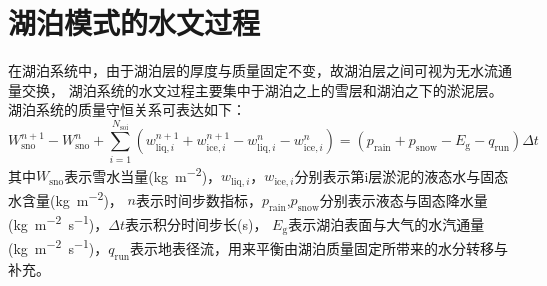 \section{湖泊模式的水文过程}\label{湖泊水文}
在湖泊系统中，由于湖泊层的厚度与质量固定不变，故湖泊层之间可视为无水流通量交换，
湖泊系统的水文过程主要集中于湖泊之上的雪层和湖泊之下的淤泥层。
湖泊系统的质量守恒关系可表达如下：
\begin{equation}
  W_{\mathrm{sno}}^{n+1}-W_{\mathrm{sno}}^{n}+\sum_{i=1}^{N_{\mathrm{s o i}}}\left(w_{\mathrm{liq},i}^{n+1}+w_{\mathrm{ice},i}^{n+1}-w_{\mathrm{liq},i}^{n}-w_{\mathrm{ice},i}^{n}\right)=\left(p_{\mathrm {rain}}+p_{\mathrm {snow}}-E_{\mathrm{g}}-q_{\mathrm{r u n}}\right) \Delta t
\end{equation}
其中$W_{\mathrm{sno}}$表示雪水当量(\unit{kg.m^{-2}})，$w_{\mathrm{liq},i}$，$w_{\mathrm{ice},i}$分别表示第i层淤泥的液态水与固态水含量(\unit{kg.m^{-2}})，
$n$表示时间步数指标，$p_{\mathrm {rain}} $,$p_{\mathrm {snow}} $分别表示液态与固态降水量(\unit{kg.m^{-2}.s^{-1}})，$\Delta t$表示积分时间步长(s)，
$E_{\mathrm {g}} $表示湖泊表面与大气的水汽通量(\unit{kg.m^{-2}.s^{-1}})，$q_{\mathrm{run}}$表示地表径流，用来平衡由湖泊质量固定所带来的水分转移与补充。


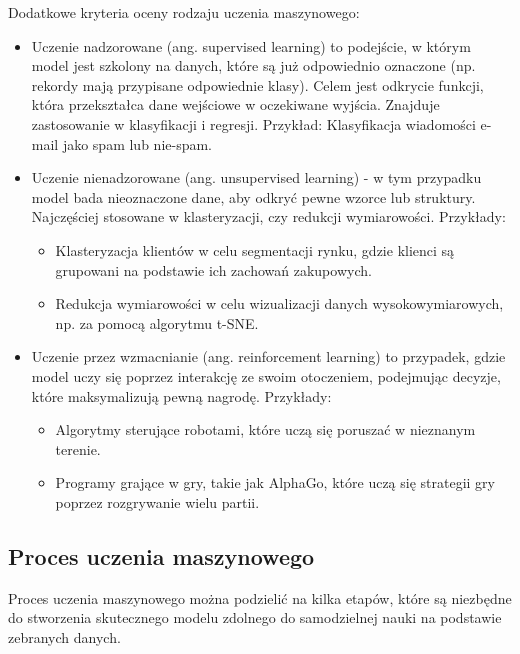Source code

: Dodatkowe kryteria oceny rodzaju uczenia maszynowego:
\begin{itemize}[label=-,labelsep=0.4cm,leftmargin=0.6cm]
    \item Uczenie nadzorowane (ang. supervised learning) to podejście, w którym model jest szkolony na danych,
        które są już odpowiednio oznaczone (np. rekordy mają przypisane odpowiednie klasy).
        Celem jest odkrycie funkcji, która przekształca dane wejściowe w oczekiwane wyjścia.
        Znajduje zastosowanie w klasyfikacji i regresji.
        Przykład: Klasyfikacja wiadomości e-mail jako spam lub nie-spam.
    \item Uczenie nienadzorowane (ang. unsupervised learning)
        - w tym przypadku model bada nieoznaczone dane, aby odkryć pewne wzorce lub struktury.
        Najczęściej stosowane w klasteryzacji, czy redukcji wymiarowości. Przykłady:
        \begin{itemize}[label=*,labelsep=0.4cm,leftmargin=0.8cm]
            \item Klasteryzacja klientów w celu segmentacji rynku, gdzie klienci są grupowani na podstawie ich zachowań zakupowych. 
            \item Redukcja wymiarowości w celu wizualizacji danych wysokowymiarowych, np. za pomocą algorytmu t-SNE.
        \end{itemize}
    \item Uczenie przez wzmacnianie (ang. reinforcement learning) to przypadek,
        gdzie model uczy się poprzez interakcję ze swoim otoczeniem,
        podejmując decyzje, które maksymalizują pewną nagrodę. Przykłady:
        \begin{itemize}[label=*,labelsep=0.4cm,leftmargin=0.8cm]
            \item Algorytmy sterujące robotami, które uczą się poruszać w nieznanym terenie. 
            \item Programy grające w gry, takie jak AlphaGo, które uczą się strategii gry poprzez rozgrywanie wielu partii.
        \end{itemize}
\end{itemize}

\subsection{Proces uczenia maszynowego}
Proces uczenia maszynowego można podzielić na kilka etapów,
które są niezbędne do stworzenia skutecznego modelu zdolnego do samodzielnej nauki na podstawie zebranych danych.

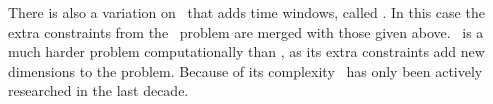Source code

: There is also a variation on \PDP\ that adds time windows, called \PDPTW. In this case the extra constraints from the \VRPTW\ problem are merged with those given above. \PDP\ is a much harder problem computationally than \CVRP, as its extra constraints add new dimensions to the problem. Because of its complexity \PDP\ has only been actively researched in the last decade. 


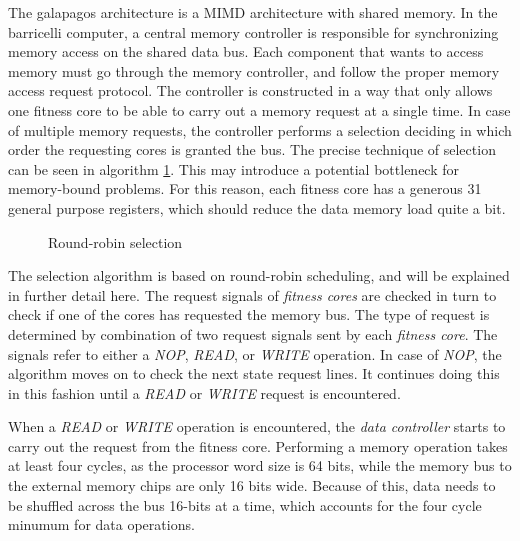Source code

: The \gls{galapagos} architecture is a \gls{MIMD} architecture with shared memory.
In the \Gls{barricelli} computer, a central memory controller is responsible for synchronizing memory access on the shared data bus.
Each component that wants to access memory must go through the memory controller, and follow the proper memory access request protocol.
The controller is constructed in a way that only allows one fitness core to be able to carry out a memory request at a single time.
In case of multiple memory requests, the controller performs a selection deciding in which order the requesting cores is granted the bus.
The precise technique of selection can be seen in algorithm \ref{algorithm:round-robin-selection}.
This may introduce a potential bottleneck for memory-bound problems.
For this reason, each fitness core has a generous 31 general purpose registers, which should reduce the data memory load quite a bit.

\begin{figure}[H]
\begin{algorithm}[H]
\SetAlgoLined
\DontPrintSemicolon
{}
\caption{Round-robin selection}
\label{algorithm:round-robin-selection}
\end{algorithm}
\end{figure}


The selection algorithm is based on round-robin scheduling, and will be explained in further detail here.
The request signals of \emph{fitness cores} are checked in turn to check if one of the cores has requested the memory bus.
The type of request is determined by combination of two request signals sent by each \emph{fitness core}.
The signals refer to either a \emph{NOP}, \emph{READ}, or \emph{WRITE} operation.
In case of \emph{NOP}, the algorithm moves on to check the next state request lines.
It continues doing this in this fashion until a \emph{READ} or \emph{WRITE} request is encountered. 

When a \emph{READ} or \emph{WRITE} operation is encountered, the \emph{data controller} starts to carry out the request from the fitness core.
Performing a memory operation takes at least four cycles, as the processor word size is 64 bits, while the memory bus to the external memory chips are only 16 bits wide.
Because of this, data needs to be shuffled across the bus 16-bits at a time, which accounts for the four cycle minumum for data operations.

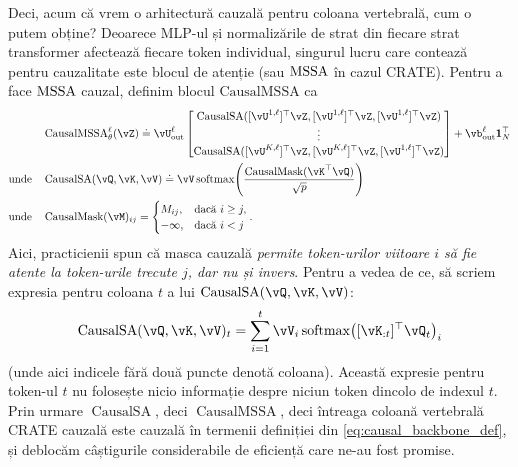 \documentclass[../../book-main_ro.tex]{subfiles}
\begin{document}
Deci, acum că vrem o arhitectură cauzală pentru coloana vertebrală, cum o putem obține? Deoarece MLP-ul și normalizările de strat din fiecare strat transformer afectează fiecare token individual, singurul lucru care contează pentru cauzalitate este blocul de atenție (sau \(\operatorname{MSSA}\) în cazul CRATE). Pentru a face \(\operatorname{MSSA}\) cauzal, definim blocul \(\mathrm{CausalMSSA}\) ca
\begin{align}
    &\operatorname{CausalMSSA}_{\theta}^{\ell}(\vZ) \doteq \vU_{\out}^{\ell}\mat{\operatorname{CausalSA}([\vU^{1, \ell}]^{\top}\vZ, [\vU^{1, \ell}]^{\top}\vZ, [\vU^{1, \ell}]^{\top}\vZ) \\ \vdots \\ \operatorname{CausalSA}([\vU^{K, \ell}]^{\top}\vZ, [\vU^{K, \ell}]^{\top}\vZ, [\vU^{1, \ell}]^{\top}\vZ)} + \vb_{\out}^{\ell}\vone_{N}^{\top} \\ 
    \text{unde} \quad & \operatorname{CausalSA}(\vQ, \vK, \vV) \doteq \vV\softmax\rp{\frac{\operatorname{CausalMask}(\vK^{\top}\vQ)}{\sqrt{p}}} \\ 
    \text{unde} \quad & \operatorname{CausalMask}(\vM)_{ij} = \casework{M_{ij}, & \text{dacă}\ i \geq j, \\ -\infty, & \text{dacă}\ i < j}.
\end{align}
Aici, practicienii spun că masca cauzală \textit{permite token-urilor viitoare \(i\) să fie atente la token-urile trecute \(j\), dar nu și invers}. Pentru a vedea de ce, să scriem expresia pentru coloana \(t\) a lui \(\operatorname{CausalSA}(\vQ, \vK, \vV)\):
\begin{equation}
    \operatorname{CausalSA}(\vQ, \vK, \vV)_{t} = \sum_{i = 1}^{t}\vV_{i}\softmax\rp{[\vK_{:t}]^{\top}\vQ_{t}}_{i}
\end{equation}
(unde aici indicele fără două puncte denotă coloana). Această expresie pentru token-ul \(t\) nu folosește nicio informație despre niciun token dincolo de indexul \(t\). Prin urmare \(\operatorname{CausalSA}\), deci \(\operatorname{CausalMSSA}\), deci întreaga coloană vertebrală CRATE cauzală este cauzală în termenii definiției din \eqref{eq:causal_backbone_def}, și deblocăm câștigurile considerabile de eficiență care ne-au fost promise.
\end{document}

* * * * *

◆ **WHAT TO WORK ON**
Find the line that contains "Aici, practicienii spun". Copy it and every line after it to the end of the records, exactly, and nothing more.

◆ **WRITTEN REPLY**
Aici, practicienii spun că masca cauzală \textit{permite token-urilor viitoare \(i\) să fie atente la token-urile trecute \(j\), dar nu și invers}. Pentru a vedea de ce, să scriem expresia pentru coloana \(t\) a lui \(\operatorname{CausalSA}(\vQ, \vK, \vV)\):
\begin{equation}
    \operatorname{CausalSA}(\vQ, \vK, \vV)_{t} = \sum_{i = 1}^{t}\vV_{i}\softmax\rp{[\vK_{:t}]^{\top}\vQ_{t}}_{i}
\end{equation}
(unde aici indicele fără două puncte denotă coloana). Această expresie pentru token-ul \(t\) nu folosește nicio informație despre niciun token dincolo de indexul \(t\). Prin urmare \(\operatorname{CausalSA}\), deci \(\operatorname{CausalMSSA}\), deci întreaga coloană vertebrală CRATE cauzală este cauzală în termenii definiției din \eqref{eq:causal_backbone_def}, și deblocăm câștigurile considerabile de eficiență care ne-au fost promise.
\end{document}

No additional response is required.